= WHAT IS REQUIRED =
Pull out of the data below the stretch of lines bounded by the one containing "around us go" and the one containing "the atmosphere to", both bounds included, unchanged.

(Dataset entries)
============================================================

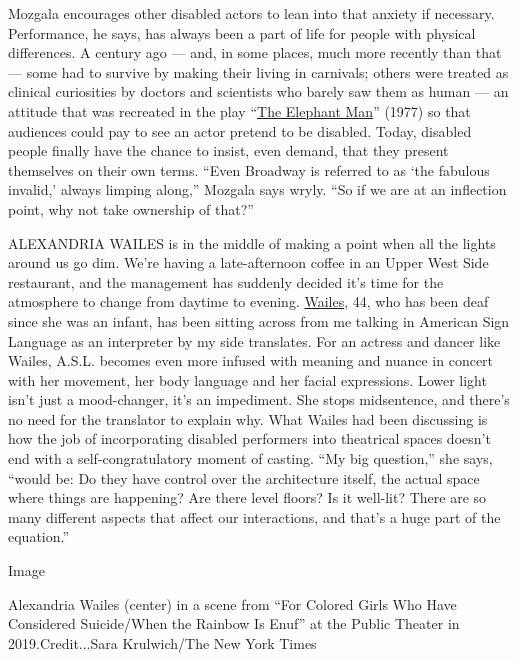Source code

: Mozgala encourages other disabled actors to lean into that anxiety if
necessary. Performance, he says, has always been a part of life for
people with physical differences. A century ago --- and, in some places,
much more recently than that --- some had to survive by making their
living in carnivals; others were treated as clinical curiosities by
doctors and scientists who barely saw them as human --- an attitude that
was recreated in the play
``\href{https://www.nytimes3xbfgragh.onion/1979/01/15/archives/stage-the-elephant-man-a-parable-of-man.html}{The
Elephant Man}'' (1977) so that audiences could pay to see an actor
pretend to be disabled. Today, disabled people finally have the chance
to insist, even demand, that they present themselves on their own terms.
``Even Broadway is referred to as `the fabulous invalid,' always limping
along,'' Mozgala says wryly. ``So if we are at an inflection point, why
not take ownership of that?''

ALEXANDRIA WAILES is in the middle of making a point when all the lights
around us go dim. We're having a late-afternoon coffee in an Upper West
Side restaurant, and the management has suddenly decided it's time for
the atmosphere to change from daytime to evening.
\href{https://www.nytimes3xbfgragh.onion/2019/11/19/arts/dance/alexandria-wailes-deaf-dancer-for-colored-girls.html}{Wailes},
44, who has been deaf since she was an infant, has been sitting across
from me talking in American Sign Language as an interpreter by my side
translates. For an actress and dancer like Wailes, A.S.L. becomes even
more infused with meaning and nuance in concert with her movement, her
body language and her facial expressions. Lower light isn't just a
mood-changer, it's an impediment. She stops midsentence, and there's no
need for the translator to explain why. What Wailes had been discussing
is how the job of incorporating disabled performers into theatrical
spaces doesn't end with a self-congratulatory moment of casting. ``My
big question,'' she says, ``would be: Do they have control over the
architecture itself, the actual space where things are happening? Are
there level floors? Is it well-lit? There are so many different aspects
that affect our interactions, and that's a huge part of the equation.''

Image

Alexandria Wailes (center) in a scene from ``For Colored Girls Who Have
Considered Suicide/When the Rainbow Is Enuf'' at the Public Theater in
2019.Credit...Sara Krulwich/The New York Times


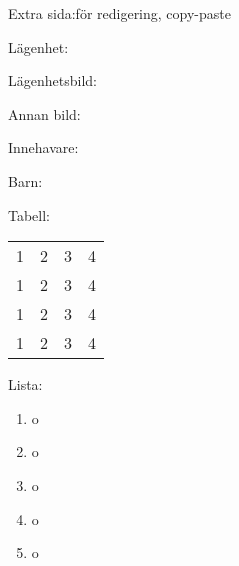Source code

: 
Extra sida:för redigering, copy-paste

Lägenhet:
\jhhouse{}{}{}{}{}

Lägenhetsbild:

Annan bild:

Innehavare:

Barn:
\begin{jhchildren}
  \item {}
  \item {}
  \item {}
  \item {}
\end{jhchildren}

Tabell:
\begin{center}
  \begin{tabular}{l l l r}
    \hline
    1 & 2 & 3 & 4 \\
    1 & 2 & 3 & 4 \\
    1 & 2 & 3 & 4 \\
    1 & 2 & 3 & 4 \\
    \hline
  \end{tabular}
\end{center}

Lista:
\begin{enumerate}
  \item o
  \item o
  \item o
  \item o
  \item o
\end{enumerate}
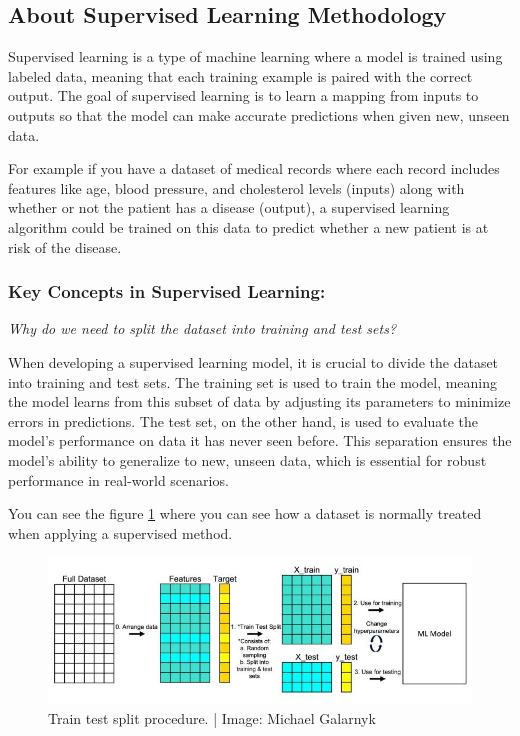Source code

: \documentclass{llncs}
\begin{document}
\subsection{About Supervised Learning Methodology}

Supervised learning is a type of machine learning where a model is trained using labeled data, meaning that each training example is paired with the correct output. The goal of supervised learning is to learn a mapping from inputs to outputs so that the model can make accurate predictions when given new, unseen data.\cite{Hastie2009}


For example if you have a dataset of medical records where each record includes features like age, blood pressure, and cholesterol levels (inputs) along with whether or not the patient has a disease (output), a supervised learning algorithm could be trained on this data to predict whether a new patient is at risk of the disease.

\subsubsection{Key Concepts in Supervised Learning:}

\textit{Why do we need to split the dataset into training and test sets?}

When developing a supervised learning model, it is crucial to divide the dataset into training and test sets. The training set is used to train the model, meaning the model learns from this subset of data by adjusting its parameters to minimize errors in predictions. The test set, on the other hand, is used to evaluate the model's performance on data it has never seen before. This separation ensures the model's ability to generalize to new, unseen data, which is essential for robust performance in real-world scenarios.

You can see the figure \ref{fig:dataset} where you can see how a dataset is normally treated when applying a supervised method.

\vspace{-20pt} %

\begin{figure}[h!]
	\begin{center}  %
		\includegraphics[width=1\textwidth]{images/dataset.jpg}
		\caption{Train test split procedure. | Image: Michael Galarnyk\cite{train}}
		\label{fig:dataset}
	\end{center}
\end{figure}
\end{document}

============================================================

= WRITTEN RESPONSE =
around us go dim. We're having a late-afternoon coffee in an Upper West
Side restaurant, and the management has suddenly decided it's time for
the atmosphere to change from daytime to evening.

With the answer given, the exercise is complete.